(WHAT IS BEING ASKED):
Output, word for word, every line from the start of the listing down to and including the line that contains "Keeping track of"; include nothing else.
START INFORMATION PROVIDED
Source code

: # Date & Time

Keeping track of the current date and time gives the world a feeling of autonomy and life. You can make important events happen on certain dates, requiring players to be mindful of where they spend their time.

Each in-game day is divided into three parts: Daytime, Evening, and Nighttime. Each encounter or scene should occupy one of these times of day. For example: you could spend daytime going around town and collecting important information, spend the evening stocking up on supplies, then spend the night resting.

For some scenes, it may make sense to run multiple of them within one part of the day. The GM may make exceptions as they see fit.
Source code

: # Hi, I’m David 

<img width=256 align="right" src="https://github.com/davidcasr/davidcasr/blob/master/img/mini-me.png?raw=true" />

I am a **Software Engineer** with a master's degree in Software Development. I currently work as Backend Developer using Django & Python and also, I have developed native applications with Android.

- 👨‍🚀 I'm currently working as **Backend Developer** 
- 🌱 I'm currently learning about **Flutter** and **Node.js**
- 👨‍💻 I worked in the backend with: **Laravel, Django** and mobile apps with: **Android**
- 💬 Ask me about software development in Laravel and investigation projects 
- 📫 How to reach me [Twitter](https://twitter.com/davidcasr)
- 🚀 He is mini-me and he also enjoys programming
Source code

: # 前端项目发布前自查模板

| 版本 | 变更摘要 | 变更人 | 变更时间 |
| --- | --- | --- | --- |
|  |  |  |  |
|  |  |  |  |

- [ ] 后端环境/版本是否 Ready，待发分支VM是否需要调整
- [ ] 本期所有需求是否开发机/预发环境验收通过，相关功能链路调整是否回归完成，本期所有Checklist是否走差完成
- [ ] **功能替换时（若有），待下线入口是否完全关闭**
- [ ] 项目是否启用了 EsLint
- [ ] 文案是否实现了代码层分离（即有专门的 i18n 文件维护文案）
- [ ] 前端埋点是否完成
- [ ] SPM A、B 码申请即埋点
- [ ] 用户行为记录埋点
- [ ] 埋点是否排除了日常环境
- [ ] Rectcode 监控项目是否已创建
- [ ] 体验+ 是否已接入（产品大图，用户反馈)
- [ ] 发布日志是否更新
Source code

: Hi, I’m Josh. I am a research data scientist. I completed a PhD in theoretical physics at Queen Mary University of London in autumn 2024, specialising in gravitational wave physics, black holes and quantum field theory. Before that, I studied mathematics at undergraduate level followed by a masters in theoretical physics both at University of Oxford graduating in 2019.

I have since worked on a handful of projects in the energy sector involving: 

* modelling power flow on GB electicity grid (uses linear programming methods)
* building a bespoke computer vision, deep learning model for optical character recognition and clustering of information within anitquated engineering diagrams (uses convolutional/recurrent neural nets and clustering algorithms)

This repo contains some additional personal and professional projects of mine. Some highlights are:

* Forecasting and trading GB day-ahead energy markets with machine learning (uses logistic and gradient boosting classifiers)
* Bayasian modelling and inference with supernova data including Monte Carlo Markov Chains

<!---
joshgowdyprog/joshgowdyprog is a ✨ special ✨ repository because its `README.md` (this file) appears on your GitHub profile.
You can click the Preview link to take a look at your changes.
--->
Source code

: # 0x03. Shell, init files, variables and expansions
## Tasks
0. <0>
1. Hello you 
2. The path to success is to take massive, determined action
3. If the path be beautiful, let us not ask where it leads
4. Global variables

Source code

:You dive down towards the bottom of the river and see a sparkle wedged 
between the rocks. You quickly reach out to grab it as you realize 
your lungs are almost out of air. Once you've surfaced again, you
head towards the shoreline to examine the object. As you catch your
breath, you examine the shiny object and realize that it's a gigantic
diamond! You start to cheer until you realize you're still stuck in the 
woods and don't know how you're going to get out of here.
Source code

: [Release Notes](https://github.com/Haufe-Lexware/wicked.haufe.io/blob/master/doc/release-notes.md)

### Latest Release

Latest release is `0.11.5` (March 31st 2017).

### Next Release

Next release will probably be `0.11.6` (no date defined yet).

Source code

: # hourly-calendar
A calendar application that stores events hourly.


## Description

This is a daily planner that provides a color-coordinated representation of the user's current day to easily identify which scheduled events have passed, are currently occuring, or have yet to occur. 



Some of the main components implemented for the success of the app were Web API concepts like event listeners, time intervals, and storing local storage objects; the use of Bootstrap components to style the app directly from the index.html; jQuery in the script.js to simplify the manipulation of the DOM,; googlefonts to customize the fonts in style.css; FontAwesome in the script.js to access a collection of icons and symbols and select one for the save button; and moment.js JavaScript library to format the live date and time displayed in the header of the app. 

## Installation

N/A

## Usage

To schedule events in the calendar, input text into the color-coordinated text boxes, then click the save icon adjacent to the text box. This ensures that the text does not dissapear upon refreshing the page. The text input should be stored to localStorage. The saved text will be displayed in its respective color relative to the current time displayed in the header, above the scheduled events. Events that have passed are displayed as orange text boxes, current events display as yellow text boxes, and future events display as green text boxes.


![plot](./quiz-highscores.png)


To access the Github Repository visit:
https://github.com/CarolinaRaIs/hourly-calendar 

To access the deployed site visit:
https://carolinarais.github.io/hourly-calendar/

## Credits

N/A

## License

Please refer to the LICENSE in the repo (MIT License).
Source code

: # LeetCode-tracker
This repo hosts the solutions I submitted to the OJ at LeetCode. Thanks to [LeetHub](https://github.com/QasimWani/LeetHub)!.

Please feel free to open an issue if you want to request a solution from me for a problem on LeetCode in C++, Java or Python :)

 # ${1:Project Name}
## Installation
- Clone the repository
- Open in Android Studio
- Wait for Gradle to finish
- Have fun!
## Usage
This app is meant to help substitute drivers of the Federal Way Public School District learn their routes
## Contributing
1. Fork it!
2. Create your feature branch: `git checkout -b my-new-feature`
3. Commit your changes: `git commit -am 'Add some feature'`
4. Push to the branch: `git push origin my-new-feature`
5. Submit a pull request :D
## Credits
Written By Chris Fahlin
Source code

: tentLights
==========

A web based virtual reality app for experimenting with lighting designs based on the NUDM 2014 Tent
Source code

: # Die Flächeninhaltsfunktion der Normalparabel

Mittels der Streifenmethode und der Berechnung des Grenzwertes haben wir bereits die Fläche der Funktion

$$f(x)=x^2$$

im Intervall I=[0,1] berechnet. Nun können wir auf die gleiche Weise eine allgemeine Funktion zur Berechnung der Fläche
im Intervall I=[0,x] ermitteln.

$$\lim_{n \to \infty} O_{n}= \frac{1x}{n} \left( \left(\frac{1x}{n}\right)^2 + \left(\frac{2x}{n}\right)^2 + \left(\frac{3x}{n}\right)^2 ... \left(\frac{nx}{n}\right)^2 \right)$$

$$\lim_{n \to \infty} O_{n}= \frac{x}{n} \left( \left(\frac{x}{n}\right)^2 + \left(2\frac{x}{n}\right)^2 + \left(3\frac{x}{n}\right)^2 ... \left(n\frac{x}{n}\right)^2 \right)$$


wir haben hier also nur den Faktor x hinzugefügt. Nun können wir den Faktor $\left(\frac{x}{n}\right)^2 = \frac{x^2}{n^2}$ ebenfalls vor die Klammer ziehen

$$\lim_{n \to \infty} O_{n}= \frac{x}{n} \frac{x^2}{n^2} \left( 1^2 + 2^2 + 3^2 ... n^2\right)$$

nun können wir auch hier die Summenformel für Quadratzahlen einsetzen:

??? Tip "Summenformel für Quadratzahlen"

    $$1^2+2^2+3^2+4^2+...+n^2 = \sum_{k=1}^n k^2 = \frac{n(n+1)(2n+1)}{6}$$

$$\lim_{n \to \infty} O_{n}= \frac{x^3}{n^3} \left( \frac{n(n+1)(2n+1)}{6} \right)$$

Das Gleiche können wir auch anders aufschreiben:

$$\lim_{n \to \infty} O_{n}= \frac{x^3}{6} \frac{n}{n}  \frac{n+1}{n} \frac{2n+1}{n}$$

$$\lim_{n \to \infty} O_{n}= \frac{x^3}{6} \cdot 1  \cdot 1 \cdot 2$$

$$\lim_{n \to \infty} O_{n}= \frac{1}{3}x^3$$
END INFORMATION PROVIDED
(WRITTEN SOLUTION):
Source code

: # Date & Time

Keeping track of the current date and time gives the world a feeling of autonomy and life. You can make important events happen on certain dates, requiring players to be mindful of where they spend their time.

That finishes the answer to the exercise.